◆ Task prompt ◆
Filter this data down to the lines that hold "trajectories", and copy them.

- Opening Delimiter -

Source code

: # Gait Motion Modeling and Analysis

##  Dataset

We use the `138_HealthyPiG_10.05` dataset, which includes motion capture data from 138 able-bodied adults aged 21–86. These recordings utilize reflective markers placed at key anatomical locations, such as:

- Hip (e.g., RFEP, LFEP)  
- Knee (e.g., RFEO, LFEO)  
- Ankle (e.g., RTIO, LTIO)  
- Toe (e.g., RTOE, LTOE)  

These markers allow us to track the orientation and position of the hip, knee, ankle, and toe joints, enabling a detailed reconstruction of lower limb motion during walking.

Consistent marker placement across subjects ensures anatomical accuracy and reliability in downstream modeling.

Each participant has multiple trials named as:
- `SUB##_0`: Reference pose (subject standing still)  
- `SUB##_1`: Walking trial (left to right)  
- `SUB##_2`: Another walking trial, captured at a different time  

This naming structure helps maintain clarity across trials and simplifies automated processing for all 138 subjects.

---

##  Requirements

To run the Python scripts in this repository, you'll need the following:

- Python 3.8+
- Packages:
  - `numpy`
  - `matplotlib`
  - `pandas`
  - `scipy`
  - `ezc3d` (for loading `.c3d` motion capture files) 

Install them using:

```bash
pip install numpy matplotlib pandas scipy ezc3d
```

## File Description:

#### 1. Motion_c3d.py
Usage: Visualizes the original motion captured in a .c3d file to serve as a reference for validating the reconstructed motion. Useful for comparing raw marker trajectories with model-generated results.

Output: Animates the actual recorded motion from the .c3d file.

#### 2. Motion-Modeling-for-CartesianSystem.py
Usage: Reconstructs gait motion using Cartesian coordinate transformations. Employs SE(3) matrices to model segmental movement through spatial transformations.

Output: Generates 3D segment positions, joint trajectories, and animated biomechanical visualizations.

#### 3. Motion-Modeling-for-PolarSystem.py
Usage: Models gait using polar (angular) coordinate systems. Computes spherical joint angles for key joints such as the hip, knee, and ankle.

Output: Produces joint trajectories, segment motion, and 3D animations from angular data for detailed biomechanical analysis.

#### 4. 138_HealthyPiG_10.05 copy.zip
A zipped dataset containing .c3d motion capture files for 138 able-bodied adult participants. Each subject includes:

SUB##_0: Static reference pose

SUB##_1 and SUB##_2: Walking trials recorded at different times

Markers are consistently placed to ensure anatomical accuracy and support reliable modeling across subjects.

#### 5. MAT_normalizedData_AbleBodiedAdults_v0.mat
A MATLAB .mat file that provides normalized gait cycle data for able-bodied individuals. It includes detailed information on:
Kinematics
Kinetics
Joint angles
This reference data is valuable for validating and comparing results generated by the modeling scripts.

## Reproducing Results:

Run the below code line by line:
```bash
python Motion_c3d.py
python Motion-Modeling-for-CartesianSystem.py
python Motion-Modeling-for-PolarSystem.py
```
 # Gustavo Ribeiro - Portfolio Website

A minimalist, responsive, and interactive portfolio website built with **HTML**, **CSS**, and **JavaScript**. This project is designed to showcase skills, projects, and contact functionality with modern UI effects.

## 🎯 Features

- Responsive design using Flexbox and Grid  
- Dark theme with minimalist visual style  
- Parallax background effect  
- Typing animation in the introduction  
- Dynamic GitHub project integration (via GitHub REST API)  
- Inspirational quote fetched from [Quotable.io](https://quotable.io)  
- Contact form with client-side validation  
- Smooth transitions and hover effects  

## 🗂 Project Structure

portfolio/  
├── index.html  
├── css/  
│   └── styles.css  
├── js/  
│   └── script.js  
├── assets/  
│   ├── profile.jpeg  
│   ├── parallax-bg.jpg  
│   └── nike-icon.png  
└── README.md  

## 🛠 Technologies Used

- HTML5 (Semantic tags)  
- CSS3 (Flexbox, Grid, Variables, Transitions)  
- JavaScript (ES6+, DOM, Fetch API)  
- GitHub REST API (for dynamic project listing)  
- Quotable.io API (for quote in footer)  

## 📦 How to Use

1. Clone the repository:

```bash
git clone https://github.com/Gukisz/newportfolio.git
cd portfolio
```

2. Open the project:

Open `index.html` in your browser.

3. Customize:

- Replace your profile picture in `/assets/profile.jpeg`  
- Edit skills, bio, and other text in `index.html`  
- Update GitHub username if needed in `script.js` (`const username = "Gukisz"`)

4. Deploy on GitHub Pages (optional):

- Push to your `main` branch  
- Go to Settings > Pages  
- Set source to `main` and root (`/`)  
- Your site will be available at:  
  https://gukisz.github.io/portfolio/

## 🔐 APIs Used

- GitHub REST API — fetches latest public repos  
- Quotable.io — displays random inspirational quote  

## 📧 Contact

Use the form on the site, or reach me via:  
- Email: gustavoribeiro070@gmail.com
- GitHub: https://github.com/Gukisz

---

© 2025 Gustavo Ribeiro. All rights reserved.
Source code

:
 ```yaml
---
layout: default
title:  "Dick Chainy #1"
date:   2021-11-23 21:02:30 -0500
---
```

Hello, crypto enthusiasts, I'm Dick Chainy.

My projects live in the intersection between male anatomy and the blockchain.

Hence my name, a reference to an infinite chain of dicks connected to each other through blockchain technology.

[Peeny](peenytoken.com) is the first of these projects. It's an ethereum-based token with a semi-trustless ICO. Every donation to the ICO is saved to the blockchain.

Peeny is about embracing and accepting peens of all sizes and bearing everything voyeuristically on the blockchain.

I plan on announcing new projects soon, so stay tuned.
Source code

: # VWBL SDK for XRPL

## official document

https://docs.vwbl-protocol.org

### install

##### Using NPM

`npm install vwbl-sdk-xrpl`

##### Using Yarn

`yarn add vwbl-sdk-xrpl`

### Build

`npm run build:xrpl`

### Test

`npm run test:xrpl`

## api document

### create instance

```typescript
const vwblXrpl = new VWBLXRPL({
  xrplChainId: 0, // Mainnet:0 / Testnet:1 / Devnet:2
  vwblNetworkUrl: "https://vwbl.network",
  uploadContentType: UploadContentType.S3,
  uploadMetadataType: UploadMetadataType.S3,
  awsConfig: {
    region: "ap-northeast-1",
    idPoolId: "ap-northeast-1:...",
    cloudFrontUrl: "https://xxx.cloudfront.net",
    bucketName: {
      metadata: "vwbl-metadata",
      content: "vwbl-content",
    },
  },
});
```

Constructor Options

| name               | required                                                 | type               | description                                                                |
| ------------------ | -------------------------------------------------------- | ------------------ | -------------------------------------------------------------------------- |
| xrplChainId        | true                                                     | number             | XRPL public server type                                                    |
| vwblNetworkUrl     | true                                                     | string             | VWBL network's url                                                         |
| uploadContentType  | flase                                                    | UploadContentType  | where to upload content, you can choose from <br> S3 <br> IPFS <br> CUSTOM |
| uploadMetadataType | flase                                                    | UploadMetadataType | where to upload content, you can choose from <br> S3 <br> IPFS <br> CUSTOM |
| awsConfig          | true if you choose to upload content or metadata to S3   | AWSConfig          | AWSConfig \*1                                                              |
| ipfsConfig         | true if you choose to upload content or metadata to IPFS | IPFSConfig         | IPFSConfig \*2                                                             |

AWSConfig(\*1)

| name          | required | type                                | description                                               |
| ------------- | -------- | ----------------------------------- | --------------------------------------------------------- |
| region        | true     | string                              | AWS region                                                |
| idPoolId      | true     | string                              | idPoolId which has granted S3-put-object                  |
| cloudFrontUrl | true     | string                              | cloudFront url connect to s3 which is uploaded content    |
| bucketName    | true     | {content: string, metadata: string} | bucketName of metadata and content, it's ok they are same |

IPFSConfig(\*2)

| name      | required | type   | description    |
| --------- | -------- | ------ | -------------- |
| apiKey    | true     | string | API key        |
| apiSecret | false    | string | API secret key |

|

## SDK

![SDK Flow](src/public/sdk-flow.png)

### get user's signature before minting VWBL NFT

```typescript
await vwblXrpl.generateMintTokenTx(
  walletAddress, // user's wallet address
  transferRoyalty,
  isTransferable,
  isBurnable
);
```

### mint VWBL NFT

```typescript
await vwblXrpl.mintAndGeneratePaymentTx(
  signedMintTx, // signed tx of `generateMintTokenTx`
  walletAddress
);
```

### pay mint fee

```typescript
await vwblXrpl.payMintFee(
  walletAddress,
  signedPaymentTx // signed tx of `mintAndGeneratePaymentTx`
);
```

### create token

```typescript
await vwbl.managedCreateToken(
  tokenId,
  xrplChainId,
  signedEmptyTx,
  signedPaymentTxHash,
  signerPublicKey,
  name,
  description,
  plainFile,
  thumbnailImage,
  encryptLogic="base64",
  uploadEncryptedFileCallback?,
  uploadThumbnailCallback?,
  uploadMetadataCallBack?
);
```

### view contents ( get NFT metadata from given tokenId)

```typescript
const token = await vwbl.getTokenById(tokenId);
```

- Closing Delimiter -

◆ Task answer ◆
Usage: Visualizes the original motion captured in a .c3d file to serve as a reference for validating the reconstructed motion. Useful for comparing raw marker trajectories with model-generated results.
Output: Generates 3D segment positions, joint trajectories, and animated biomechanical visualizations.
Output: Produces joint trajectories, segment motion, and 3D animations from angular data for detailed biomechanical analysis.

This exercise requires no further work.